Justice Sonia Sotomayor was not having it, writing a withering dissent that accused the majority of turning its back on decades of precedent governing both sentencing minors, and how the Court ought to follow its past decisions. While acknowledging the heinous nature of the crime, Sotomayor outlined Jones’ history of suffering abuse and neglect and noted his lack of access before the murder to drugs he took for mental health purposes.
“How low this court’s respect for stare decisis has sunk,” she also wrote. “Now, it seems, the court is willing to overrule precedent without even acknowledging it is doing so, much less providing any special justification.”
She’s right. Kavanaugh’s opinion presents dozens of pages of justification for an outcome that is plainly out of line with the Court’s past decisions. Certainly, the Court has a more conservative majority today than it did several years ago; Kavanaugh replaced a less reliably conservative Anthony Kennedy in 2018, and Amy Coney Barrett replaced Ruth Bader Ginsburg in 2020. Still, were the Court functioning properly, respect for precedent would trump ideology.

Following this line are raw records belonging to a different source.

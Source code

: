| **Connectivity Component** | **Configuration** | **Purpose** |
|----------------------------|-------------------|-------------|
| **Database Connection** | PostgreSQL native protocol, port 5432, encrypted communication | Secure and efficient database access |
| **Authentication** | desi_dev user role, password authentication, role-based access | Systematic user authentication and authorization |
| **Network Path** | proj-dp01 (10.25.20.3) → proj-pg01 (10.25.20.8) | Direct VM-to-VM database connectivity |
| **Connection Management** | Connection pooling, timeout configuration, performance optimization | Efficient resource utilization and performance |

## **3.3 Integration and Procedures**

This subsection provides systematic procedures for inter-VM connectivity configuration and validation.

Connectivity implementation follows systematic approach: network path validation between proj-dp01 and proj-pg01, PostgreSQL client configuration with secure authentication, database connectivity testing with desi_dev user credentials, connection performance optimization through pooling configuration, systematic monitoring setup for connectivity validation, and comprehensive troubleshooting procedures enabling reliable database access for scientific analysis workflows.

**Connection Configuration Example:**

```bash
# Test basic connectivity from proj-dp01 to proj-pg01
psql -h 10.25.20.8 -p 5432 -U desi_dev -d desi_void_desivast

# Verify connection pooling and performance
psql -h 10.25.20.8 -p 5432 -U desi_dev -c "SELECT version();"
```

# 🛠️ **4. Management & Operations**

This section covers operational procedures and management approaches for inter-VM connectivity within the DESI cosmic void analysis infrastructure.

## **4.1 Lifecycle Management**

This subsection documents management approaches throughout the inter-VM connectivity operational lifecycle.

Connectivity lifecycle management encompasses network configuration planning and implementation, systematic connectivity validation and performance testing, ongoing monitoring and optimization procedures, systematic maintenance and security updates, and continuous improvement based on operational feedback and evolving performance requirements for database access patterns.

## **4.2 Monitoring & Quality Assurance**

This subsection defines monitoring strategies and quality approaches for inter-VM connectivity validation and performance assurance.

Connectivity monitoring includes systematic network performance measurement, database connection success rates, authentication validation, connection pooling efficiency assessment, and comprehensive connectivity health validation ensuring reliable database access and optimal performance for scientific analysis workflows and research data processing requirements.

Even in spite of a growing bipartisan consensus, there is a persistent strain of conservative thought that continues to cling to the past on matters of criminal justice. The majority in Jones was carrying out a political victory for many, by enshrining in law the belief that anything that makes it easier to put people in jail and keep them there has to be a good thing.
That a new conservative majority so quickly emboldened the Court to overturn longstanding precedent confirms what many in the public might believe about jurists – that they are not bound by fidelity to the law alone, but are also political actors, deciding as they want. In fact, the majority decision in Jones gave Congress a great reason for expanding the size of the Supreme Court, as some have recently recommended. When a clear majority has signaled how willing it is to toss aside its own precedents with alarming haste, it is hard to argue, as some have, that adding more justices would be the thing that would politicize the Court beyond repair. It seems it is already there.
Never mind the staggering immorality of the Jones decision in the full context of America’s justice system. The United States stands alone as the only country in the world that sentences people to life without parole for crimes committed during their youth. The United States is one of only about 50 nations in the world that continues to have a death penalty, placing it in the esteemed company of places we regularly criticize for their human rights records, including China, Iran, North Korea and Saudi Arabia. The United States dwarfs virtually every other nation on the planet with its incarceration rate. The ship sailed long ago on the question of whether America has a humane system of punishment.
However, it is the Supreme Court’s caprice, and the fragility of its precedents, that should give us all pause. Despite everything the Court might say about the power of precedent, they made clear this week that their past decisions only matter until they don’t.